Farm debt is increasing as access to capital contracts, leaving the question of how to avoid another 1980s farm debt crisis. The issue came up at a recent Senate farm bill hearing.
Top Senate Ag Republican John Boozman raised the fear of an Eighties style debt crisis, summing up the plight of farmers today this way; “Over the past several years, the debt-to-asset and debt-to-equity ratios have increased, while working capital is expected to decrease by more than ten percent in 2023, according to USDA forecasts. Meanwhile, land values have continued to climb and farming incomes are set to decline by double digits.”
And as balance sheets decline on lower equity from higher costs, Farm Credit Council’s Phillip Morgan told lawmakers; “It is just critical that we continue to have the safety net in the farm bill, that those producers are, in some ways, assured that that safety net is there, that they’re going to be able to continue.”

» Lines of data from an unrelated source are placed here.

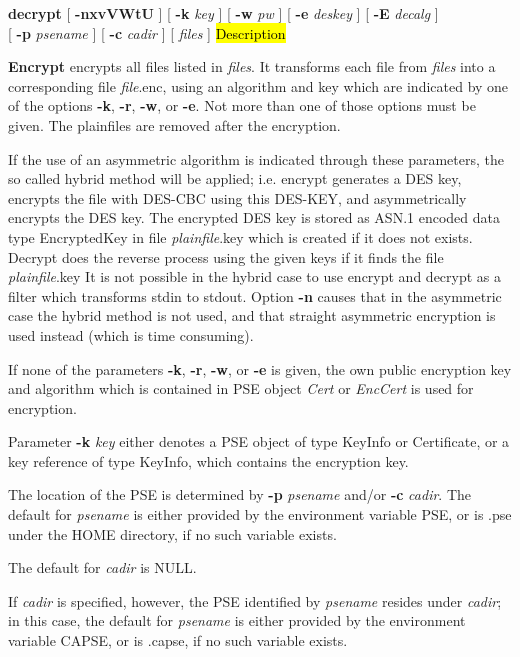 {\bf decrypt} [ {\bf -nxvVWtU} ] [ {\bf -k} {\em key} ] [ {\bf -w} {\em pw} ] [ {\bf -e} {\em deskey} ] [ {\bf -E} {\em decalg} ] \\
\hspace*{1.59cm} [ {\bf -p} {\em psename} ] [ {\bf -c} {\em cadir} ] [ {\em files} ]
\hl{Description}

{\large\bf Encrypt} encrypts all files listed in {\em files}. It transforms each
file from {\em files} into a corresponding file {\em file}.enc, using 
an algorithm and key which are indicated by one of the options 
{\bf -k}, {\bf -r}, {\bf -w}, or {\bf -e}. Not more than one of those options 
must be given.
The plainfiles are removed after the encryption.

If the use of an asymmetric algorithm is indicated through
these parameters, the so called hybrid method will be applied; i.e. encrypt
generates a DES key, encrypts the file with DES-CBC using this DES-KEY,
and asymmetrically encrypts the DES key. The encrypted DES key is stored as
ASN.1 encoded data type EncryptedKey
in file {\em plainfile}.key which is created if it does not exists. Decrypt
does the reverse process using the given keys if it finds the file {\em plainfile}.key
It is not possible in the hybrid case to use encrypt and decrypt as a filter
which transforms stdin to stdout. Option {\bf -n} causes that in the asymmetric case
the hybrid method is not used, and that straight asymmetric encryption is
used instead (which is time consuming).
 
If none of the parameters {\bf -k}, {\bf -r}, {\bf -w}, or {\bf -e} is given, the own public
encryption key and algorithm which is contained in PSE object {\em Cert} or {\em EncCert} is used
for encryption. 
 
Parameter {\bf -k} {\em key} either denotes a PSE object of type KeyInfo or Certificate, 
or a key reference of type KeyInfo, which contains the encryption key.

The location of the PSE is determined by {\bf -p} {\em psename} and/or {\bf -c} {\em cadir}. 
The default for {\em 
psename} is either provided by the environment variable PSE, or is .pse under the HOME directory, 
if no such variable exists.
 
The default for {\em cadir} is NULL. 

If {\em cadir} is specified,
however, the PSE identified by {\em psename} resides under {\em cadir}; in this case, the default
for {\em psename} is either provided by the environment variable CAPSE, or is .capse, if no such variable
exists. 
 
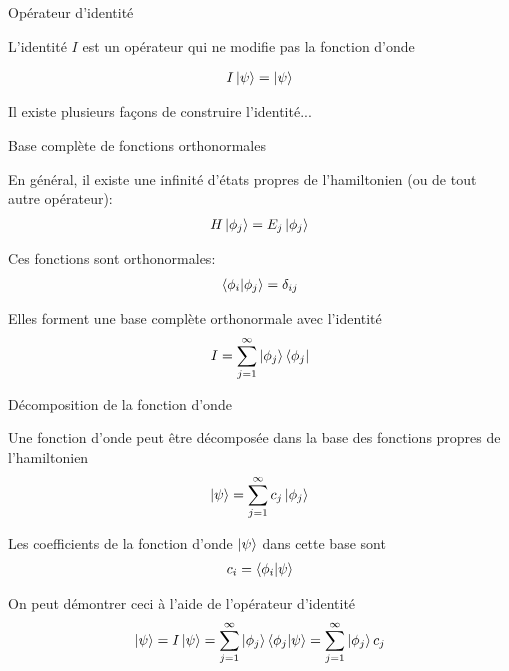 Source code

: \documentclass[xcolor=svgnames,t,aspectratio=169,handout]{uqtrcours}
\begin{document}
\begin{frame}{Opérateur d'identité}

L'identité $I$ est un opérateur qui ne modifie pas la fonction d'onde

\bigskip

\begin{align}
  I \ket{\psi} = \ket{\psi}
\end{align}

\bigskip

Il existe plusieurs façons de construire l'identité...

\end{frame}




\begin{frame}{Base complète de fonctions orthonormales}

%
En général, il existe une infinité d'états propres
  de l'hamiltonien (ou de tout autre opérateur):
\begin{align}
  H \ket{\phi_j} = E_j \ket{\phi_j}
\end{align}

Ces fonctions sont orthonormales:
\begin{align}
  \braket{\phi_i \vert \phi_j} = \delta_{ij}
\end{align}

Elles forment une base complète orthonormale
  avec l'identité
\begin{align}
  I = \sum_{j=1}^{\infty} \ket{\phi_j} \bra{\phi_j}
\end{align}

\end{frame}



\begin{frame}{Décomposition de la fonction d'onde}

Une fonction d'onde peut être décomposée
  dans la base des fonctions propres de l'hamiltonien
\begin{align}
  \ket{\psi} = \sum_{j=1}^{\infty} c_j \ket{\phi_j}
\end{align}

Les coefficients de la fonction d'onde $\ket{\psi}$
  dans cette base sont
\begin{align}
  c_i = \braket{\phi_i \vert \psi}
\end{align}

On peut démontrer ceci à l'aide de l'opérateur d'identité
\begin{align}
  \ket{\psi}
  = I \ket{\psi}
  = \sum_{j=1}^{\infty} \ket{\phi_j}\braket{\phi_j \vert \psi}
  = \sum_{j=1}^{\infty} \ket{\phi_j} c_j
\end{align}

\end{frame}
\end{document}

And not just established farmers according to Morgan; “For our young, beginning and small farmers, they need a guarantee that there’s going to be a living there, that they can earn as they continue to see the risk increase in agriculture.”
And keeping farmers on the farm is no small matter. James Korin with the American Association of Crop Insurers on the reflection of an Australian group about farmers.
Korin; “The typical person may occasionally need a doctor or an attorney, once or twice in a lifetime, but that same person, three-times a day, every single day, needs a farmer.”